Cameron’s reshuffle: cowardice or sound tactics?

The impact of David Cameron’s controversial cabinet reshuffle continues, with the demotion of Michael Gove from education minister to chief whip creating the most heated debate. “With less than ten months to go to polling day”, says James Forsyth in The Spectator, it just shows that “politics trumps policy”.

Cameron has demonstrated “his willingness to sacrifice even his closest friends to the electorate”. It’s certainly true that Gove polled badly with focus groups, says James Kirkup in The Daily Telegraph. In the era of ‘big data’, the “poll of Damocles is forever suspended above” candidates in seats the party is targeting to win or hold. Gove was seen as “a bit weird and off-putting”, particularly by women with young families.

But “there is more to politics than tactics”, says an editorial in The Sunday Times. “Governments need to demonstrate their purpose.” By moving “one of the genuine radicals in his government”, Cameron risks “leaving the Conservative party without a vision”. And surely “the public-relations-driven cynicism of Cameron’s reshuffle is so blatant that it will disgust rather than inspire”, says Peter Hitchens in the Daily Mail. In truth, Gove’s reforms “were greatly overrated”, but at least he “got himself disliked by the right people”. Meanwhile, by choosing “cheap, superficial cosmetic change… the prime minister has shown himself a disloyal weakling” in the face of the pollsters.

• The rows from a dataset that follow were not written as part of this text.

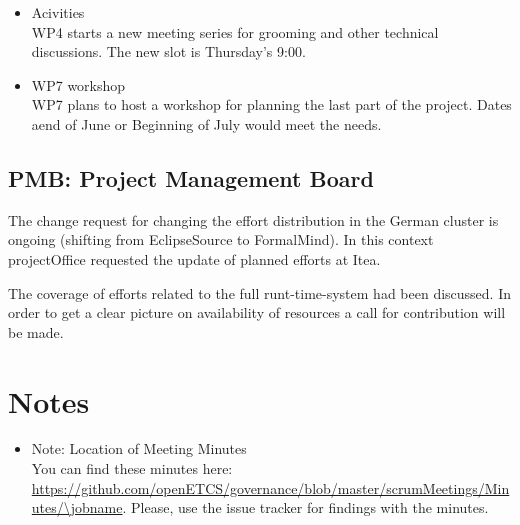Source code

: \documentclass[a4paper, 11pt]{article}
\begin{document}
\begin{itemize}
\item Acivities\\
WP4 starts a new meeting series for grooming and other technical discussions. The new slot is  Thursday's 9:00. 
\item WP7 workshop\\
WP7 plans to host a workshop for planning the last part of the project. Dates aend of June or Beginning of July would meet the needs. 
\end{itemize}

\subsection{PMB: Project Management Board}

The change request for changing the effort distribution in the German cluster is ongoing (shifting from EclipseSource to FormalMind). In this context projectOffice requested the update of planned efforts at Itea.

The coverage of efforts related to the full runt-time-system had been discussed. In order to get a clear picture on availability of resources a call for contribution will be made.

\section{Notes}
\begin{itemize}

\item Note: Location of Meeting Minutes\\
You can find these minutes here: \url{https://github.com/openETCS/governance/blob/master/scrumMeetings/Minutes/\jobname}. Please, use the issue tracker for findings with the minutes.

\end{itemize}
\end{document}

Those accusing Cameron of cowardice forget “that even their great heroine, Margaret Thatcher, moved controversial ministers off the front line” come election time, says Andrew Rawnsley in The Observer. And if the move was a political ploy, then the signs are it is working, says The Daily Telegraph’s Matthew Holehouse. The Conservatives’ ratings on education have climbed to the highest level for two and a half years, according to the first poll since Gove was removed.